Geçmiş, Artık Geçmiyor

Geçmiş, artık geçmiyor

“Bu sabah yataktan kalktığımda kim olduğumu biliyordum ama o zamandan beri birkaç kez değiştim”. – Lewis Carroll (Alice Harikalar Diyarında)

Placebo, 1996’da yayımlanan ilk albümündeki I Know şarkısında diyor ki; “Sen daha hızlı koştukça geçmiş sana yetişecek.” Radiohead’in bir yıl sonra çıkan OK Computer’ında yer alan The Tourist ise “Aptal, yavaşla” diye sesleniyor. Gündelik hayat, bu iki farkındalığın arasında savrularak geçiyor. Şimdiki zamanla aynı hıza gelecek kadar yavaşlarsak, kaçmaya çalıştığımız pişmanlıkları hala gözümüzün ucuyla, arkamızda görüyoruz. Düşündüğümüzün aksine, çok da uzaklaşmamışız. Kiri, tozu hala üzerimizde.

Vitesi biraz artırınca, geleceğin belirsizliğinden beslenen kaygılar el sallıyor. Kaygı, taşıması kısa sürede külfete dönüşen bir otostopçu gibi. Ne verirsen ver, doyurmak mümkün değil. Hız limitini aşıp gerçeklikle bağı zorlamak, kendine tur bindirerek ruh haline ayar çekmeye çalışmak da deneyeni kısa sürede pişman eden seçimler. Bu noktada üçüncü bir şarkı geliyor akla; PJ Harvey’nin 2000 tarihli başyapıtı, Stories From The City, Stories From The Sea’den elini terli alnımıza koyup bizi sakinleştiren We Float. “Süzülüyoruz, günübirlik yaşıyoruz.”

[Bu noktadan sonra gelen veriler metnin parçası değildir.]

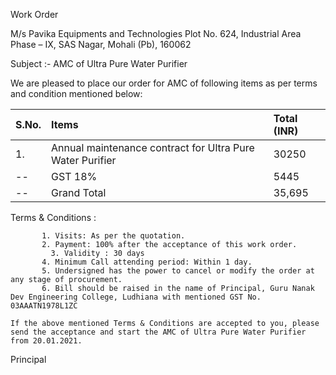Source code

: Work Order

M/s Pavika Equipments and Technologies
Plot No. 624, Industrial Area
Phase – IX, SAS Nagar,
Mohali (Pb), 160062



Subject :-  AMC of Ultra Pure Water Purifier

 We are pleased to place our order for AMC of following items as per terms and condition mentioned below:

| S.No. | Items                                                     | Total (INR) |
|:------|:----------------------------------------------------------|:------------|
| 1.    | Annual maintenance contract for Ultra Pure Water Purifier | 30250       |
| --    | GST 18%                                                   | 5445        |
| --    | Grand Total                                               | 35,695      |

Terms & Conditions :

           1. Visits: As per the quotation.
           2. Payment: 100% after the acceptance of this work order.
	         3. Validity : 30 days
           4. Minimum Call attending period: Within 1 day.
           5. Undersigned has the power to cancel or modify the order at any stage of procurement.
           6. Bill should be raised in the name of Principal, Guru Nanak Dev Engineering College, Ludhiana with mentioned GST No. 03AAATN1978L1ZC

	If the above mentioned Terms & Conditions are accepted to you, please send the acceptance and start the AMC of Ultra Pure Water Purifier from 20.01.2021.


Principal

Buradan Nausicaa Renner’ın New Yorker’da yayımlanan “Sosyal Medya Kimliğimizi Nasıl Şekillendiriyor” başlıklı makalesine bağlanıyorum. Buradan oraya bağlanmak kolay çünkü makalede, internet çağında büyüyen çocukların, geçmişlerinden sıyrılmakta zorluk yaşadığı belirtiliyor. İnsanlık tarihinde doğumundan beri görüntüsü anbean online mecralarda yer alan ilk nesil, büyüyor ve kimliğini oluştururken bunun etkilerini hissediyor. Makalede bahsedilen, Kate Eichhorn’un “Unutmanın Sonu: Sosyal Medyayla Büyümek” kitabına göre İngiltere’de aileler, çocuklarının yılda ortalama 200 fotoğrafını internette paylaşıyor (2015 verisi). Buna çocukların kendi paylaşımları da eklenince, ortaya hata yapmakla eş anlamlı olan ergenlik yıllarını geride bıraktıktan sonra bile kurtulmanın mümkün olmadığı bir görsel havuz çıkıyor. İşe alımlarda sosyal medya paylaşımlarının incelendiği, insanların birbirini sosyal medyada tanıdığı bir düzende, geçmişin dijital hayaleti tarafından sürekli rahatsız edilmenin sonuçları ciddi olabiliyor.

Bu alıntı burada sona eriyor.